== PROVIDED INFORMATION

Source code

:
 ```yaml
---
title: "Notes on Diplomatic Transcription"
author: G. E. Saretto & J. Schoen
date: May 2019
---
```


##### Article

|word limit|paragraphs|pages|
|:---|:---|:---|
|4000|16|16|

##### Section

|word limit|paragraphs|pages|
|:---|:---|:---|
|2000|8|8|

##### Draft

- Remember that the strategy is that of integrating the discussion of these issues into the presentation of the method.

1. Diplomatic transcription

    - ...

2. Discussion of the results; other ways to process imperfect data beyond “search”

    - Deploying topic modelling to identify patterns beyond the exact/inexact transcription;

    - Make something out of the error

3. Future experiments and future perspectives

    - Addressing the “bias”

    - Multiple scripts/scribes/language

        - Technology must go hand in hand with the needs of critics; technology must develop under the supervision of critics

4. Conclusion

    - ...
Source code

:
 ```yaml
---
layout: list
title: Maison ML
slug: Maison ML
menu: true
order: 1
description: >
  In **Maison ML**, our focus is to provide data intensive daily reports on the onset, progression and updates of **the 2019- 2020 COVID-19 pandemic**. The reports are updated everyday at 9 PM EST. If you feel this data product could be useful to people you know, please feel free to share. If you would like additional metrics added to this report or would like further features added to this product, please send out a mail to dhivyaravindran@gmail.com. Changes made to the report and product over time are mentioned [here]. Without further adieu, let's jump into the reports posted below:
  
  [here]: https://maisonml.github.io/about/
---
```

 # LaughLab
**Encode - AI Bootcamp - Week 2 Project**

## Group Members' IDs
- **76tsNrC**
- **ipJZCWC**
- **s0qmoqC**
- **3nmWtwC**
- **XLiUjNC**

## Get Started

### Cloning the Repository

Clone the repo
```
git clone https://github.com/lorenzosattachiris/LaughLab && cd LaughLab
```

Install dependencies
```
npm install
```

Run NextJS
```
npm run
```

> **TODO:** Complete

====

The entries shown above must be restated word for word.

Source code

:
 ```yaml
---
title: "Notes on Diplomatic Transcription"
author: G. E. Saretto & J. Schoen
date: May 2019
---
```


##### Article

|word limit|paragraphs|pages|
|:---|:---|:---|
|4000|16|16|

##### Section

|word limit|paragraphs|pages|
|:---|:---|:---|
|2000|8|8|

##### Draft

- Remember that the strategy is that of integrating the discussion of these issues into the presentation of the method.

1. Diplomatic transcription

    - ...

2. Discussion of the results; other ways to process imperfect data beyond “search”

    - Deploying topic modelling to identify patterns beyond the exact/inexact transcription;

    - Make something out of the error

3. Future experiments and future perspectives

    - Addressing the “bias”

    - Multiple scripts/scribes/language

        - Technology must go hand in hand with the needs of critics; technology must develop under the supervision of critics

4. Conclusion

    - ...
Source code

:
 ```yaml
---
layout: list
title: Maison ML
slug: Maison ML
menu: true
order: 1
description: >
  In **Maison ML**, our focus is to provide data intensive daily reports on the onset, progression and updates of **the 2019- 2020 COVID-19 pandemic**. The reports are updated everyday at 9 PM EST. If you feel this data product could be useful to people you know, please feel free to share. If you would like additional metrics added to this report or would like further features added to this product, please send out a mail to dhivyaravindran@gmail.com. Changes made to the report and product over time are mentioned [here]. Without further adieu, let's jump into the reports posted below:
  
  [here]: https://maisonml.github.io/about/
---
```

 # LaughLab
**Encode - AI Bootcamp - Week 2 Project**

## Group Members' IDs
- **76tsNrC**
- **ipJZCWC**
- **s0qmoqC**
- **3nmWtwC**
- **XLiUjNC**

## Get Started

### Cloning the Repository

Clone the repo
```
git clone https://github.com/lorenzosattachiris/LaughLab && cd LaughLab
```

Install dependencies
```
npm install
```

Run NextJS
```
npm run
```

> **TODO:** Complete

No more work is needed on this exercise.